Hi, there is no Mac version available. The plugin can only be used with Windows and Linux at the moment.


----------



## Babs Johnson (Dec 17, 2022)

Crowsinc said:


> Hi, there is no Mac version available. The plugin can only be used with Windows and Linux at the moment.


Ok, thanks for confirming.


----------



## Paul E. (Jan 2, 2023)

Hi Crowsinc,

Thank you very much for this plugin! I've been looking for something like this for a long time and just found it a day or two ago. I'm using it for video stabilization in a church setting. We have one of our PTZ cameras mounted on the front of a balcony, and that camera shakes whenever someone walks around in the balcony. I tested this plugin a little while ago, and it seems to do a pretty good job of eliminating the image shakiness, although it doesn't completely compensate for extreme situations. I was wondering if an algorithmic customization might improve the performance for situations like mine. Currently, the settings that seem to be giving me the best results are as follows:

Smoothing Radius: 14
Crop Radius: 5%
Motion Model: Homography
Suppression Mode: Relaxed

The reason I'm asking about the algorithm is that in my case, the camera never moves once its stream is live (it only moves when other cameras are live) so the stabilization algorithm doesn't have to account for camera motion. Also, much of the scene is static throughout the live shot.

Again, thank you for this plugin! I look forward to reading your reply!


----------



## Crowsinc (Jan 4, 2023)

Hi Paul,

It's hard to say whether there could be an improvement without looking at the footage hands on. I usually find that an affine motion model works better for stationary cameras with vibrations, but it is less effective if the camera has a wide field of view. A higher crop may also help for large vibrations at the expense of losing resolution. 

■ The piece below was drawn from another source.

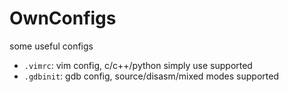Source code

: # OwnConfigs
some useful configs
- `.vimrc`: vim config, c/c++/python simply use supported
- `.gdbinit`: gdb config, source/disasm/mixed modes supported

Other than that, there should be some fairly major improvements coming in version 1.3. So it may just be a matter of waiting!


----------



## Paul E. (Jan 4, 2023)

I'd be happy to provide some footage, but honestly, there will already be such an improvement in our video recordings by adding this filter that I'll be happy to just wait until version 1.3 is released. Thank you so much for all your work!


----------